Question

What will be the effect on the root mean square velocity of oxygen molecules if the temperature is doubled and oxygen molecule dissociates into atomic oxygen?

• A. The velocity of atomic oxygen remains same
• B. The velocity of atomic oxygen doubles
• C. The velocity of atomic oxygen becomes half
• D. The velocity of atomic oxygen becomes four times

Answer 1

The Correct Option is B

To determine the effect on the root mean square (rms) velocity of oxygen molecules when the temperature is doubled and the oxygen molecule dissociates into atomic oxygen, we need to understand the relationship between rms velocity, temperature, and molecular mass.
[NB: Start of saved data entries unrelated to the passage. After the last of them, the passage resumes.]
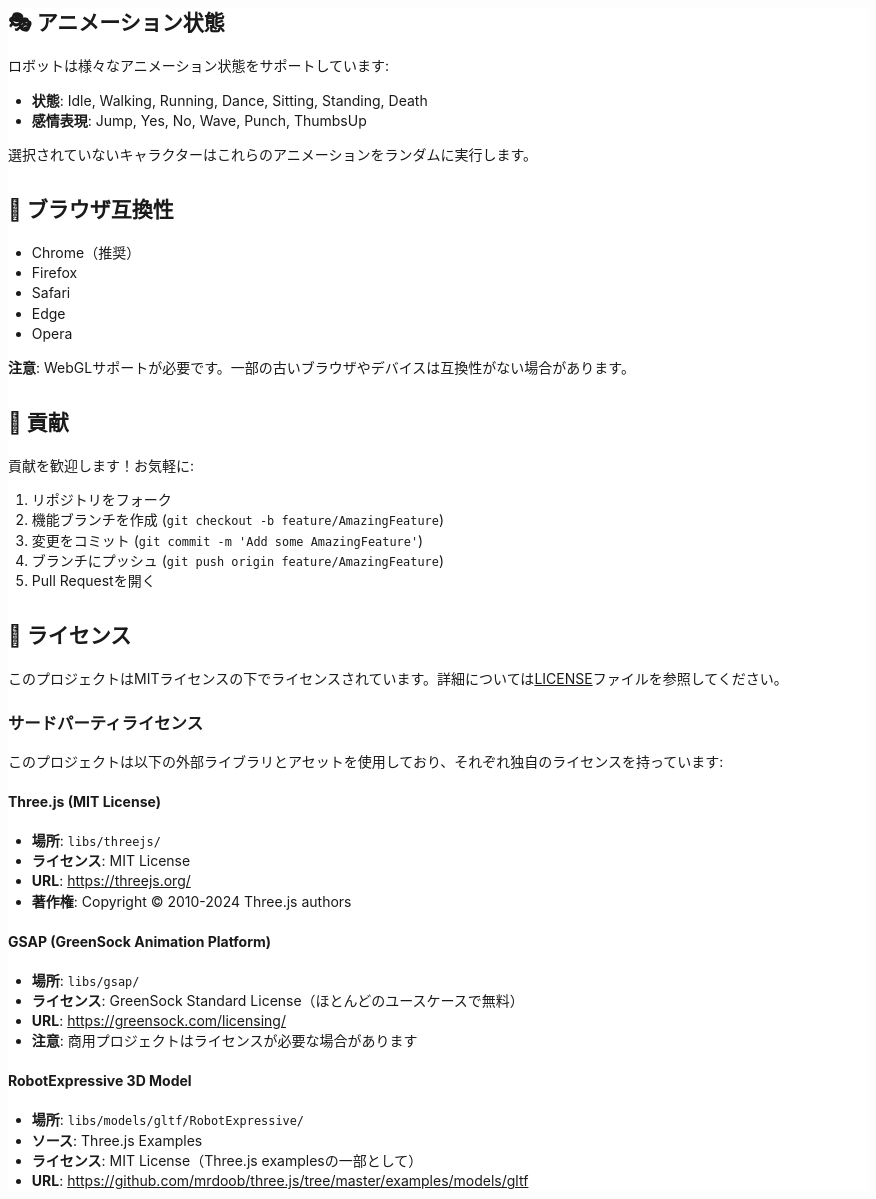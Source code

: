 ## 🎭 アニメーション状態

ロボットは様々なアニメーション状態をサポートしています:

- **状態**: Idle, Walking, Running, Dance, Sitting, Standing, Death
- **感情表現**: Jump, Yes, No, Wave, Punch, ThumbsUp

選択されていないキャラクターはこれらのアニメーションをランダムに実行します。

## 📱 ブラウザ互換性

- Chrome（推奨）
- Firefox
- Safari
- Edge
- Opera

**注意**: WebGLサポートが必要です。一部の古いブラウザやデバイスは互換性がない場合があります。

## 🤝 貢献

貢献を歓迎します！お気軽に:

1. リポジトリをフォーク
2. 機能ブランチを作成 (`git checkout -b feature/AmazingFeature`)
3. 変更をコミット (`git commit -m 'Add some AmazingFeature'`)
4. ブランチにプッシュ (`git push origin feature/AmazingFeature`)
5. Pull Requestを開く

## 📄 ライセンス

このプロジェクトはMITライセンスの下でライセンスされています。詳細については[LICENSE](LICENSE)ファイルを参照してください。

### サードパーティライセンス

このプロジェクトは以下の外部ライブラリとアセットを使用しており、それぞれ独自のライセンスを持っています:

#### Three.js (MIT License)
- **場所**: `libs/threejs/`
- **ライセンス**: MIT License
- **URL**: https://threejs.org/
- **著作権**: Copyright © 2010-2024 Three.js authors

#### GSAP (GreenSock Animation Platform)
- **場所**: `libs/gsap/`
- **ライセンス**: GreenSock Standard License（ほとんどのユースケースで無料）
- **URL**: https://greensock.com/licensing/
- **注意**: 商用プロジェクトはライセンスが必要な場合があります

#### RobotExpressive 3D Model
- **場所**: `libs/models/gltf/RobotExpressive/`
- **ソース**: Three.js Examples
- **ライセンス**: MIT License（Three.js examplesの一部として）
- **URL**: https://github.com/mrdoob/three.js/tree/master/examples/models/gltf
The root mean square velocity of a gas is given by the formula:

\(v_{rms} = \sqrt{\frac{3kT}{m}}\),

where:

• \(k\) is the Boltzmann constant,
• \(T\) is the temperature (in Kelvin),
• \(m\) is the mass of one molecule.

Step 1: Effect of Doubling the Temperature

When the temperature is doubled, i.e., \(T \to 2T\), the new rms velocity for molecular oxygen is:

\(v_{rms, new} = \sqrt{\frac{3k(2T)}{m}} = \sqrt{2} \times v_{rms, old}\).
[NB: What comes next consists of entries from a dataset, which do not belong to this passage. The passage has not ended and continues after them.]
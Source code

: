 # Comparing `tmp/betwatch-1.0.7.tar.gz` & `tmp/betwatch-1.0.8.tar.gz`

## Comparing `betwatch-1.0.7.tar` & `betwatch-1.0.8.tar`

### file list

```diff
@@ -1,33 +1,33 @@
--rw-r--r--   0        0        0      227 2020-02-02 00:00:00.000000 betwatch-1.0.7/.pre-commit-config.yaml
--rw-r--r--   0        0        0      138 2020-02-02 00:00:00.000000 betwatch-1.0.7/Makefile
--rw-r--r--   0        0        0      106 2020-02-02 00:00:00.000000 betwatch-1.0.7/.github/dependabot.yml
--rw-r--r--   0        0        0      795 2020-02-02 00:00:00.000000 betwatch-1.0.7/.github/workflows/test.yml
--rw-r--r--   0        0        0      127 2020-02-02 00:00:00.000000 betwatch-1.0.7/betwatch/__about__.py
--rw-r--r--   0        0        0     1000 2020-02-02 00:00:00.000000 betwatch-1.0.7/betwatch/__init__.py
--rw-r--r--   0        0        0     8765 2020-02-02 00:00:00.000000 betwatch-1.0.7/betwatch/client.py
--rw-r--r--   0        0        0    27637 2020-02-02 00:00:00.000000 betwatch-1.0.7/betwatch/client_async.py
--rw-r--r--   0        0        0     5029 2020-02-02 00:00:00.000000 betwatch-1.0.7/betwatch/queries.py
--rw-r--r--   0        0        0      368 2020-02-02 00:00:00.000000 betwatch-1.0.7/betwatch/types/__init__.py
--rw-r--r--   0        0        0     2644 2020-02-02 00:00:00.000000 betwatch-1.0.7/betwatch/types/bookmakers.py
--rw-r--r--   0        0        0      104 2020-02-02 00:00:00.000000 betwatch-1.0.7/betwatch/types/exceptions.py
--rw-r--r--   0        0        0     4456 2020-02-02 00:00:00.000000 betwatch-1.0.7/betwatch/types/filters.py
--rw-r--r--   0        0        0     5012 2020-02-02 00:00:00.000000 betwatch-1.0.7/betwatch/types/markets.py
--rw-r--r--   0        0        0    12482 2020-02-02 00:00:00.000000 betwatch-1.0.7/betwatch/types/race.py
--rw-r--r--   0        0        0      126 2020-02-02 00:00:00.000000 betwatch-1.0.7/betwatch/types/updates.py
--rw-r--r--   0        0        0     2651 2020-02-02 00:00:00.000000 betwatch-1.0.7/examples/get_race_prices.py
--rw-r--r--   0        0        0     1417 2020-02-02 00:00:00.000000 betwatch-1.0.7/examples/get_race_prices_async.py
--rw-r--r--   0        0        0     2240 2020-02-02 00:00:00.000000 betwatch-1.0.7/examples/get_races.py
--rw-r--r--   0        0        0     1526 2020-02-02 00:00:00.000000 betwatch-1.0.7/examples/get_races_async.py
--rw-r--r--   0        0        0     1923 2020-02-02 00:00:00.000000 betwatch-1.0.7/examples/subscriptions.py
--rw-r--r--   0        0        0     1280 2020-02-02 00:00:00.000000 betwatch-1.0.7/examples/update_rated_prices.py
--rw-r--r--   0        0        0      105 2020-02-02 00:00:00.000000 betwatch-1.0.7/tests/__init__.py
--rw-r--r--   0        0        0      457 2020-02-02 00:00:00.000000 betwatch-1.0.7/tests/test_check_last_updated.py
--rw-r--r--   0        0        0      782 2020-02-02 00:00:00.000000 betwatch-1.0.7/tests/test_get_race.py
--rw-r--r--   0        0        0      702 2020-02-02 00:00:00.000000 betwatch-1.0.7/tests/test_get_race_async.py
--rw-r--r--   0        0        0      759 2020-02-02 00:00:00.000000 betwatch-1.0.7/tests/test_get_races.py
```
Step 2: Effect of Dissociation of Oxygen Molecules

When an oxygen molecule (\(O_2\)) dissociates into two oxygen atoms, the mass of one atom becomes half the mass of the original molecule since

each \(O_2\) molecule divides into two \(O\) atoms.
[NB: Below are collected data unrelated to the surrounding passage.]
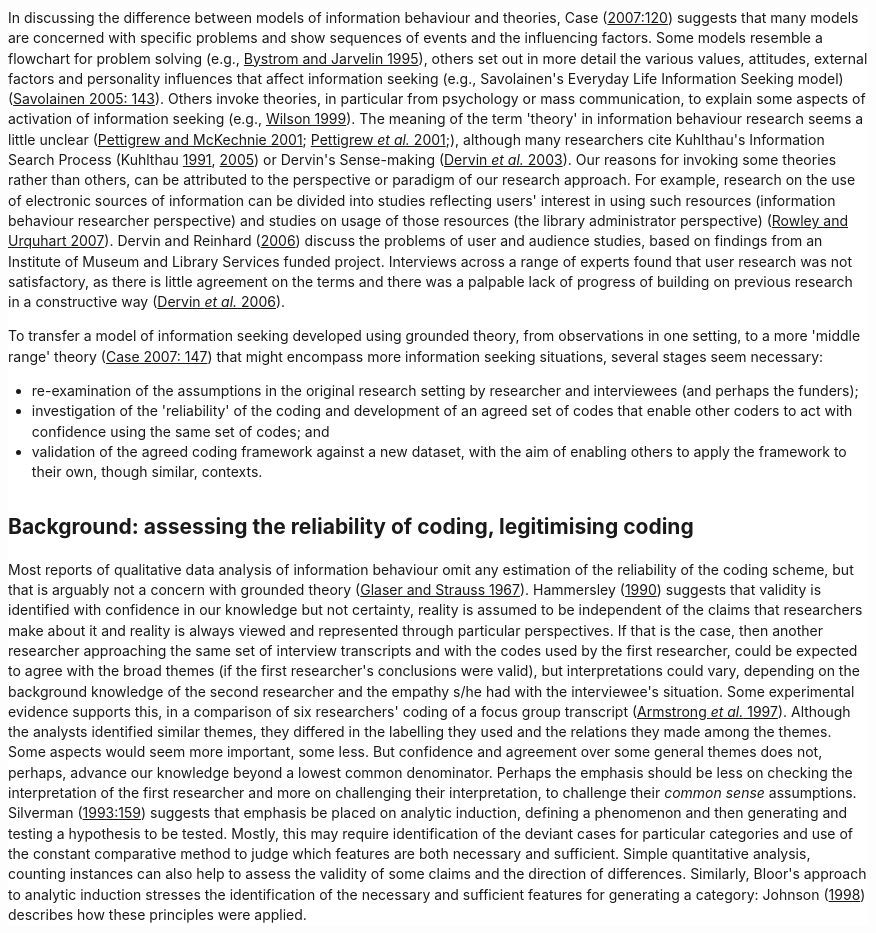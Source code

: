 In discussing the difference between models of information behaviour and theories, Case ([2007:120](#cas07)) suggests that many models are concerned with specific problems and show sequences of events and the influencing factors. Some models resemble a flowchart for problem solving (e.g., [Bystrom and Jarvelin 1995](#bys95)), others set out in more detail the various values, attitudes, external factors and personality influences that affect information seeking (e.g., Savolainen's Everyday Life Information Seeking model) ([Savolainen 2005: 143](#sav05)). Others invoke theories, in particular from psychology or mass communication, to explain some aspects of activation of information seeking (e.g., [Wilson 1999](#wil99)). The meaning of the term 'theory' in information behaviour research seems a little unclear ([Pettigrew and McKechnie 2001](#pet01); [Pettigrew _et al._ 2001](#pett01);), although many researchers cite Kuhlthau's Information Search Process (Kuhlthau [1991](#kuh91), [2005](#kuh05)) or Dervin's Sense-making ([Dervin _et al._ 2003](#der03)). Our reasons for invoking some theories rather than others, can be attributed to the perspective or paradigm of our research approach. For example, research on the use of electronic sources of information can be divided into studies reflecting users' interest in using such resources (information behaviour researcher perspective) and studies on usage of those resources (the library administrator perspective) ([Rowley and Urquhart 2007](#row07)). Dervin and Reinhard ([2006](#der06)) discuss the problems of user and audience studies, based on findings from an Institute of Museum and Library Services funded project. Interviews across a range of experts found that user research was not satisfactory, as there is little agreement on the terms and there was a palpable lack of progress of building on previous research in a constructive way ([Dervin _et al._ 2006](#dervin06)).

To transfer a model of information seeking developed using grounded theory, from observations in one setting, to a more 'middle range' theory ([Case 2007: 147](#cas07)) that might encompass more information seeking situations, several stages seem necessary:

*   re-examination of the assumptions in the original research setting by researcher and interviewees (and perhaps the funders);
*   investigation of the 'reliability' of the coding and development of an agreed set of codes that enable other coders to act with confidence using the same set of codes; and
*   validation of the agreed coding framework against a new dataset, with the aim of enabling others to apply the framework to their own, though similar, contexts.

## Background: assessing the reliability of coding, legitimising coding

Most reports of qualitative data analysis of information behaviour omit any estimation of the reliability of the coding scheme, but that is arguably not a concern with grounded theory ([Glaser and Strauss 1967](#glas67)). Hammersley ([1990](#ham90)) suggests that validity is identified with confidence in our knowledge but not certainty, reality is assumed to be independent of the claims that researchers make about it and reality is always viewed and represented through particular perspectives. If that is the case, then another researcher approaching the same set of interview transcripts and with the codes used by the first researcher, could be expected to agree with the broad themes (if the first researcher's conclusions were valid), but interpretations could vary, depending on the background knowledge of the second researcher and the empathy s/he had with the interviewee's situation. Some experimental evidence supports this, in a comparison of six researchers' coding of a focus group transcript ([Armstrong _et al._ 1997](#arm97)). Although the analysts identified similar themes, they differed in the labelling they used and the relations they made among the themes. Some aspects would seem more important, some less. But confidence and agreement over some general themes does not, perhaps, advance our knowledge beyond a lowest common denominator. Perhaps the emphasis should be less on checking the interpretation of the first researcher and more on challenging their interpretation, to challenge their _common sense_ assumptions. Silverman ([1993:159](#sil93)) suggests that emphasis be placed on analytic induction, defining a phenomenon and then generating and testing a hypothesis to be tested. Mostly, this may require identification of the deviant cases for particular categories and use of the constant comparative method to judge which features are both necessary and sufficient. Simple quantitative analysis, counting instances can also help to assess the validity of some claims and the direction of differences. Similarly, Bloor's approach to analytic induction stresses the identification of the necessary and sufficient features for generating a category: Johnson ([1998](#joh98)) describes how these principles were applied.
\(m_{\text{atom}} = \frac{m_{\text{molecule}}}{2}\).

In this case, the rms velocity of atomic oxygen becomes:

\(v_{rms, atom} = \sqrt{\frac{3k(2T)}{m/2}} = \sqrt{\frac{6kT}{m}} = \sqrt{2} \cdot \sqrt{\frac{3kT}{m/2}}\).

This means:

\(v_{rms, atom} = \sqrt{2} \times \sqrt{2} \times v_{rms, old} = 2 \times v_{rms, old}\).

Thus, the velocity of atomic oxygen doubles.

Hence, the correct answer is: The velocity of atomic oxygen doubles.